As President of the UK Synaesthesia Association, a position he has held since 2006, he’s committed to raising awareness of synesthesia and also actively encourages other synesthetes to speak about their unique and fascinating experiences. He is also Vice President of the International Association of Synesthetes, Artists and Scientists (IASAS), based in the US.

Wannerton has been the subject of detailed research carried out by the University College London and the University of Edinburgh regarding his synesthetic condition.

His personal interests in synesthesia extend to researching cognitive perception, intuition, reasoning and cognitive dissonance and he has been the subject of a number of published research papers and general interest articles on the subject of synaesthesia both in Europe and the United States.

Wannerton has also contributed to a number of TV and radio programs broadcast by ABC, CBS, the BBC, ITV and Channel 4. He has also been interviewed for articles in the UK National press as well as in Europe, the US, Africa and Australasia. A 2011 interview with him on the Wellcome Trust blog includes details of his childhood and how synaesthesia has influenced his choice of friends, job and his relationships.

== Early life and education ==
James Wannerton was born in Manchester, England on 18 February 1959. His early years were spent in Willesden, North West London, the family moving from there first to Chertsey, Surrey, ending up in Welwyn Garden City, Hertfordshire in early 1969. Following a 14-month stay in Perth, Western Australia, he moved to Blackpool, Lancashire.
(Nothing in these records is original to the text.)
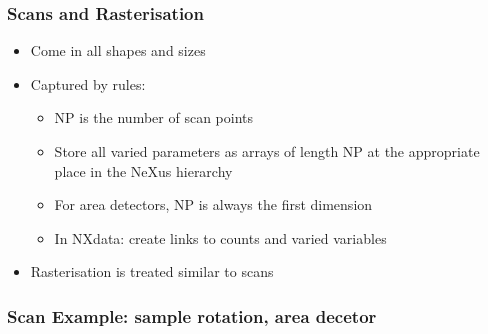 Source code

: \documentclass{beamer}
\begin{document}
\begin{frame}
\frametitle{Scans and Rasterisation}
\begin{itemize}
\item Come in all shapes and sizes
\item Captured by rules:
\begin{itemize}
\item NP is the number of scan points
\item Store all varied parameters as arrays of length NP at the 
  appropriate place in the NeXus hierarchy
\item For area detectors, NP is always the first dimension
\item In NXdata: create links to counts and varied variables
\end{itemize}
\item Rasterisation is treated similar to scans
\end{itemize}
\end{frame}

\begin{frame} \frametitle{Scan Example: sample rotation, area decetor}
\begin{figure}[!ht]
\end{figure}
\end{frame}
\end{document}
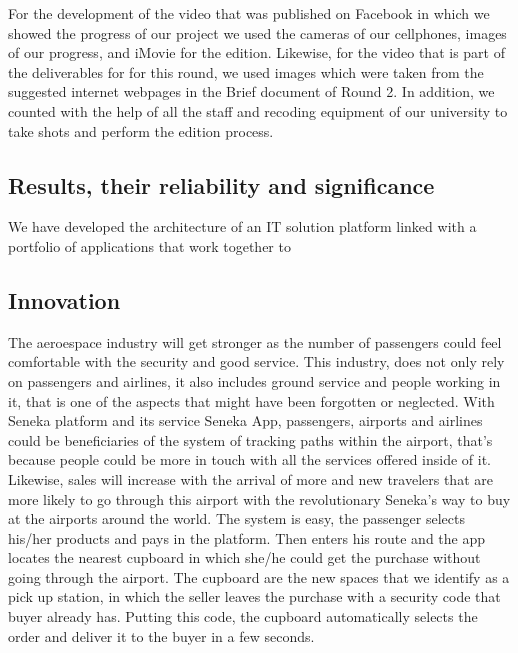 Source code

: \documentclass[12pt]{article}
\begin{document}
For the development of the video that was published on Facebook in which we showed the progress of our project we used the cameras of our cellphones, images of our progress, and iMovie for the edition. Likewise, for the video that is part of the deliverables for for this round, we used images which were taken from the suggested internet webpages in the Brief document of Round 2. In addition, we counted with the help of all the staff and recoding equipment of our university to take shots and perform the edition process.\\ 


\subsection{Results, their reliability and significance}

We have developed the architecture of an IT solution platform linked with a portfolio of applications that work together to 

\subsection{Innovation}

The aeroespace industry will get stronger as the number of passengers could feel comfortable with the security and good service. This industry, does not only rely on passengers and airlines, it also includes ground service and people working in it, that is one of the aspects that might have been forgotten or neglected. With Seneka platform and its service Seneka App, passengers, airports and airlines could be beneficiaries of the system of tracking paths within the airport, that's because people could be more in touch with all the services offered inside of it.\\

Likewise, sales will increase with the arrival of more and new travelers that are more likely to go through this airport with the revolutionary Seneka's way to buy at the airports around the world. The system is easy, the passenger selects his/her products and pays in the platform. Then enters his route and the app locates the nearest cupboard in which she/he could get the purchase without going through the airport. The cupboard are the new spaces that we identify as a pick up station, in which the seller leaves the purchase with a security code that buyer already has. Putting this code, the cupboard automatically selects the order and deliver it to the buyer in a few seconds.\\
\end{document}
He attended Stepgates primary school in Surrey, Rosedale School in Welwyn Garden City followed by Monks Walk School, also in Welwyn. He became involved in synesthesia research in 1982 and again in 2000 when he teamed up with Professor Jamie Ward at University College London and Professor Julia Simner at the University of Edinburgh.

== Personal life ==
Wannerton divides his time between Blackpool, England and Stuttgart, in Germany.